Insubance, § 667*—sufficiency of evidence as to cause of death. In an action on an insurance policy payable to beneficiary of insured in case of his death “resulting directly and independently of all other causes from bodily injuries effected solely through external, violent and accidental means,” a verdict of the jury on conflicting evidence finding that deceased died of diabetes caused by an accidental injury, held sustained by the evidence.

Appeal from the Circuit Court of Peoria county; the Hon. Leslie D. Puterbaugh, Judge, presiding. Heard in this court at the April term, 1913.

Affirmed.

Opinion filed October 17, 1913.

Evans & Evans, for appellant.

Stevens, Miller & Elliott and Quinn, Quinn & McGrath, for appellee.

Mr. Justice Carnes

delivered the opinion of the court.

On the night of June 5, 1911, Robert Strehlow was awakened from his sleep by a cry of 'fire, and saw through his window the house of a neighbor burning. He sprang out of bed, partially dressed and started for the fire. On his way he ran against a large iron kettle, fell over it bruising his abdomen and lower *51limbs. He was helped back to his house but soon returned to the fire and stayed until the buildings were burned, then returned home. He complained of distress and pain during the night and his wife and daughter administered home remedies. A physician was called the next morning and attended him several days. He was unable to work at his store for one week and not able to perform all the duties of his occupation for several days thereafter. There was no external appearance of injury a few days after the accident. He was fifty-six years old and had before that time been a man of apparently good health, but after the accident his physical and mental appearance was noticeably bad. August 7, 1911, (sixty-three days after the accident) while at his store he suddenly became unconscious, and in a state of coma remained there until he died on August 8th, never having regained consciousness. Two physicians attended him during this time of unconsciousness and thought that he died of dilatation of the heart due to the injuries received in the fall in June. After his death an autopsy was held which disclosed beyond much question that he died of diabetic coma.
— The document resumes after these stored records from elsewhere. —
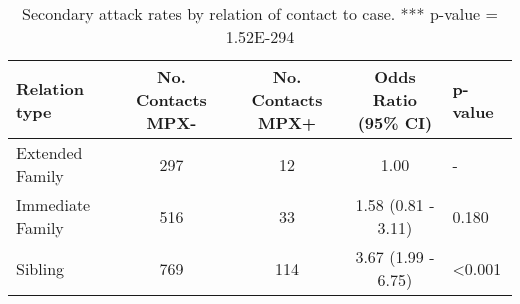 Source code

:       
\begin{table}[!hb]
    \caption{Secondary attack rates by relation of contact to case. *** p-value = 1.52E-294}
    \begin{tabular}{@{}lccc@{}}
    \toprule
    Relation type & No. Contacts MPX- & No. Contacts MPX+ & Odds Ratio (95\% CI) & p-value \\
    \cmidrule
    
  Extended Family    &   297   &    12 & 1.00  &           -\\
  Immediate Family   &   516    &   33 & 1.58 (0.81 - 3.11) & 0.180\\
  Sibling             &  769  &    114 &  3.67 (1.99 - 6.75) & <0.001\\

    \bottomrule
    \end{tabular}
    \label{table2}
\end{table}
He held two policies of insurance issued by appellant, Aetna Life Insurance Company, in favor of appellee, Julia Strehlow his wife, payable in case of his death “resulting directly and independently of all other causes from bodily injuries effected solely through externa], violent and accidental means.” She brought this action to recover on those policies and had verdict and judgment for the full amount thereof. The court instructed the jury, if it appeared from the evidence that death was in part caused by disease existing at the time of. the accident and in part by injuries from the accident, plaintiff could not recover; that if there was a pre-existing disease, then, if such injuries caused such disease to become acute and from such disease he went into a state of coma and died, *52still this would not entitle the plaintiff to recover. In short the court instructed the jury in accordance with appellant’s theory of the law, and in accordance with the conclusions of law reached by this court in Crandall v. Continental Casualty Co., 179 Ill. App. 330. The question presented is whether the disease of diabetes, of which deceased died, was caused by the accidental injury; if it was, appellee was entitled to recover. Crandall v. Continental Casualty Co., supra.
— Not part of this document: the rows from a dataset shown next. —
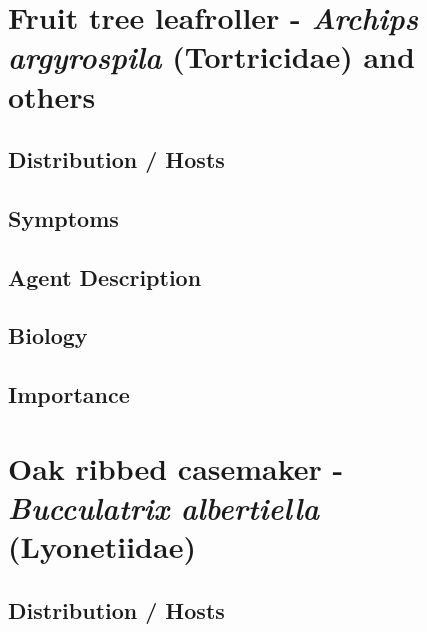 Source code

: \documentclass[
]{book}
\begin{document}
\section*{\texorpdfstring{Fruit tree leafroller - \emph{Archips argyrospila} (Tortricidae) and others}{Fruit tree leafroller - Archips argyrospila (Tortricidae) and others}}\label{fruit-tree-leafroller---archips-argyrospila-tortricidae-and-others}

\subsection*{Distribution / Hosts}\label{distribution-hosts-5}

\subsection*{Symptoms}\label{symptoms-5}

\subsection*{Agent Description}\label{agent-description-5}

\subsection*{Biology}\label{biology-5}

\subsection*{Importance}\label{importance-5}

\section*{\texorpdfstring{Oak ribbed casemaker - \emph{Bucculatrix albertiella} (Lyonetiidae)}{Oak ribbed casemaker - Bucculatrix albertiella (Lyonetiidae)}}\label{oak-ribbed-casemaker---bucculatrix-albertiella-lyonetiidae}

\subsection*{Distribution / Hosts}\label{distribution-hosts-6}
\end{document}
Several physicians testified for each of the parties to the suit, some of them of such standing and experience in their profession as to command great respect and confidence. It would serve no useful purpose to review; in detail their evidence. It is sufficient to say that it seems reasonably certain from their conflicting testimony that deceased died of diabetes; that the disease may have been of traumatic origin, the result of the physical injury, or it may have been from a nervous shock, the result of excitement occasioned by the sudden awakening, etc., or it may have been of long standing and aggravated by these occurrences; if of long standing, there was nothing apparent in the patient’s condition before the accident to indicate it, but that might be true.
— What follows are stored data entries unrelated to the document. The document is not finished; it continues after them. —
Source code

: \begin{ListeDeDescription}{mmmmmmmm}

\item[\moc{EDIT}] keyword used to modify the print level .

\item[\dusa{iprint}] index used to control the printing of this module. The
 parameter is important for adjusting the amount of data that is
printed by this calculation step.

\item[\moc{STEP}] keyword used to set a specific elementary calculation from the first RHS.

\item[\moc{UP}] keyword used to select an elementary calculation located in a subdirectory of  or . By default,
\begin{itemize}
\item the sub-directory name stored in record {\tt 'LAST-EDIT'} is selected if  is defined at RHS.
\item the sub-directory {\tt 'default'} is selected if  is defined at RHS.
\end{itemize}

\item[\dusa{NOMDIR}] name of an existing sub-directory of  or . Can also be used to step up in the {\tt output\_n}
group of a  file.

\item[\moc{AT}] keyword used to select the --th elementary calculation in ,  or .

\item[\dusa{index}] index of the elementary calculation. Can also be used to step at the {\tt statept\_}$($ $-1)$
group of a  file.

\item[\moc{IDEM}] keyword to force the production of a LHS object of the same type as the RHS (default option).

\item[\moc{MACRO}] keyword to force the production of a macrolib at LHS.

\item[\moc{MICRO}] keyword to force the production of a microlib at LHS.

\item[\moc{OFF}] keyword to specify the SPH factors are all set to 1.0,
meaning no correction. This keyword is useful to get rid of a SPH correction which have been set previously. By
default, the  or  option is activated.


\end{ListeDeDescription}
While we are satisfied from the evidence that the cause of death may have been the accidental injury, and there was evidence that it was, and the court did not err in refusing appellant’s motion to direct a verdict in its favor, it is more doubtful whether the preponderance of the evidence is in favor of that conclusion, and we have carefully considered the question whether the court erred in denying* appellant’s motion for a new trial. The jury were the judges of the weight of the evidence, and their verdict should not be disturbed by any court merely because the judge or judges thereof would, if charged with the duty of jurors, find otherwise. If verdicts were to be set aside merely because the judge would not have so *53' “ found the facts there would be little use in jury trials. In this case the moving picture of good health, accidental physical injury, bad health and death, all in a period of nine weeks, is evidence tending to prove cause and effect; with conflicting expert testimony juries would naturally so find, and on this record we are of the opinion it is not the duty of any court to disturb that finding.

The judgment is affirmed.

Affirmed.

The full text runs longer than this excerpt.